If you’ve used an AMM before, you probably know that gas fees, slippage and price impact are the biggest costs of transacting. Fortunately, limit orders on SushiSwap take some of the guesswork out of hedging these costs by packaging them into the limit order itself.

Gas: From the user’s perspective, the swapping operation will appear to be gasless, because filler bots pay the user’s gas fee on their behalf, and the filler bots will only fill the order if the price including gas and fees is less than the limit order created by the user. Instead, there is a gasless signing operation via Metamask, or your preferred digital wallet. When the user signs the transaction, they agree to send their order to the filler bots to fill; the user can also cancel the transaction at any time, if they wish.

Slippage and price impact: If the user sets a limit order to buy a token at a certain price, they are setting the price with all the fees included.
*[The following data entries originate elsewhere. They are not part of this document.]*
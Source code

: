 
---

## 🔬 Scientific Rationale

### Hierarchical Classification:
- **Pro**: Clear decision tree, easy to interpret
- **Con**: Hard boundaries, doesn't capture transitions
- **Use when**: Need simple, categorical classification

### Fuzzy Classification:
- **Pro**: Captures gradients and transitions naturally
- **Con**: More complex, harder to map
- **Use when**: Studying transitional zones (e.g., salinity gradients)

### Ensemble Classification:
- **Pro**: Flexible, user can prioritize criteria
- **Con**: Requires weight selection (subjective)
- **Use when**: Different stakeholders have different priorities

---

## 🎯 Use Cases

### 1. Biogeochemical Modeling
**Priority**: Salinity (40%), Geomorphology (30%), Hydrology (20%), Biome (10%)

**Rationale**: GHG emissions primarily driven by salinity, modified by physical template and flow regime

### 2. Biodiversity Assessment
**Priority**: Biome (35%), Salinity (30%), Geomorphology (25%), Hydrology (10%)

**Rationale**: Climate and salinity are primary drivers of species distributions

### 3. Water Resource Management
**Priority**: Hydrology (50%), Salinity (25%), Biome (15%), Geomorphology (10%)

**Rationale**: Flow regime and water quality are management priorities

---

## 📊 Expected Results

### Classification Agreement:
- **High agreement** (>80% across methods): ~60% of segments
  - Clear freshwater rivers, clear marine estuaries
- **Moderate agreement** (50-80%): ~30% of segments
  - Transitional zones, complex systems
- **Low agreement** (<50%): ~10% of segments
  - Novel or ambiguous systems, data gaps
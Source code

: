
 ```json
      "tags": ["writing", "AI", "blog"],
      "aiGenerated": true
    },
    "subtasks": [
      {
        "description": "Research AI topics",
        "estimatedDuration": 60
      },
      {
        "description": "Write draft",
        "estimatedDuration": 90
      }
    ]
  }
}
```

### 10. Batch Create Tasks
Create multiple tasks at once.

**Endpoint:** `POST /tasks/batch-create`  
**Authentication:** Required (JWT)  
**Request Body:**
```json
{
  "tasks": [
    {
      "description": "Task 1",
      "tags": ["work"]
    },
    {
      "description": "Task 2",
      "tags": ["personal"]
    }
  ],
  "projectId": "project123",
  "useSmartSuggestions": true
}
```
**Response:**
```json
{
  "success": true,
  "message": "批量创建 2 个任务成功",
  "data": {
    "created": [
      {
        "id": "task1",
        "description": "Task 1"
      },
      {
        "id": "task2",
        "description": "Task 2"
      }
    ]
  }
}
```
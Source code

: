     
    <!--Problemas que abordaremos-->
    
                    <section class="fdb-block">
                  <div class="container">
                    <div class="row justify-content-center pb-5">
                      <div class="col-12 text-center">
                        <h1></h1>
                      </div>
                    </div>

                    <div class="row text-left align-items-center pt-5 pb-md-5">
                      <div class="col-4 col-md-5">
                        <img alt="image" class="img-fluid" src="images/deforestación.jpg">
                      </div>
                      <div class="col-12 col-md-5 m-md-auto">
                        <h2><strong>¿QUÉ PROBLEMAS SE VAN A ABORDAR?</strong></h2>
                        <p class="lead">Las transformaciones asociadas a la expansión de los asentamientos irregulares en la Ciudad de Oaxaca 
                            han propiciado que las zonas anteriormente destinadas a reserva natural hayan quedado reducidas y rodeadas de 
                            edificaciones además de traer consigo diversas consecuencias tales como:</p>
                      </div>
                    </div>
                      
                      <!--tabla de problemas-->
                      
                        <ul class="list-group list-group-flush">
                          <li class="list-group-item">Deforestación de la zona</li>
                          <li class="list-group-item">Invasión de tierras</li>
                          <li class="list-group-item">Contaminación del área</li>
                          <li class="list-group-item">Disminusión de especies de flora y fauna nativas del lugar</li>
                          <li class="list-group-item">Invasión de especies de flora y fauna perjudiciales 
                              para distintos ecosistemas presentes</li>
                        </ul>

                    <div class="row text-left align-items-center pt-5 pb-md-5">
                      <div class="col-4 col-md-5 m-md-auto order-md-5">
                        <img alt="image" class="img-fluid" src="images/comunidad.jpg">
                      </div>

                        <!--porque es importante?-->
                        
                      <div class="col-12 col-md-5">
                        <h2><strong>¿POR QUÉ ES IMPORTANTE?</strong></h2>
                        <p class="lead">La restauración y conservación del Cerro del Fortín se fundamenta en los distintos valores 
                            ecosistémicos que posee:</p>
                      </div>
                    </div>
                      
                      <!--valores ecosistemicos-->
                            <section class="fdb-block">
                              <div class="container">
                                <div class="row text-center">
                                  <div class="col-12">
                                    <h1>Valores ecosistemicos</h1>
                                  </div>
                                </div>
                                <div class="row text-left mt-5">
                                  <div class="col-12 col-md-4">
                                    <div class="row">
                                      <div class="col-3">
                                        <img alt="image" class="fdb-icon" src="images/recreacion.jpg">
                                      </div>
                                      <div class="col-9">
This means that if a user signs a transaction to sell XYZ token for X price, then the filler bots will fill that order only if the price plus slippage and fees is less than the price specified by the user. If buying the token affects the price to such a degree that it moves past the limit set by the user, then the filler bot may only fill the order partially.‌

How does limit order V2 work under the hood?

Filler Bots

When the user creates a limit order for a purchase or a sale on SushiSwap, the order is sent to an AWS server, which is connected to a Websocket. The Websocket distributes the order to filler bots, which are programmed entities capable of “listening” for events and responding via the Websocket URL. Websocket is a unidirectional communication channel that allows the AWS server to communicate with autonomous filler bots. Filler bots can be operated by anyone with the technical expertise to listen for limit orders via the Websocket URL, and if they connect to the URL, they will be able to fill any limit order set by the users on SushiSwap. The filler bots themselves are entities that either use the limit order SDK created by SushiSwap, or develop their own software that routes purchases and calculates gas fees. These bots have complete autonomy to fill the orders as they wish, as long as the order meets the specifications set by the limit order. The unidirectional communication of Websocket allows for the filler bots to communicate simultaneously with the web server as the web server communicates back, which allows for both channels to be aware of buying and selling orders having been filled, and lowers overhead accounting.

Public Key Cryptography

Filler bots are incentivized to listen for events and fill orders because they earn profit whenever they fill an order. These filler bots have wallet addresses with private keys and public keys, just like the user and SushiSwap. In order to execute the swap itself, the filler bots call the smart contract for the pair requested by the user only if/when the price reaches the value set in the limit order. The smart contract will then fill the order by sending funds to the user's wallet, and in the process it sends the limit order fee to the filler bot as profit. This exchange of funds is essentially an exchange of balances that is communicated via an encryption. The magic of public key cryptography allows for these messages between the users’ wallets, the filler bot's wallet, and SushiSwap's smart contracts to pass securely, as the private keys of these entities are obscured by cryptographic algorithms that can only be solved in one direction. The messages passed between them can only fill the order to the parameters initialized by the user, since decrypting them requires having access to a private key, which is only visible to the entity who initialized the order (the user).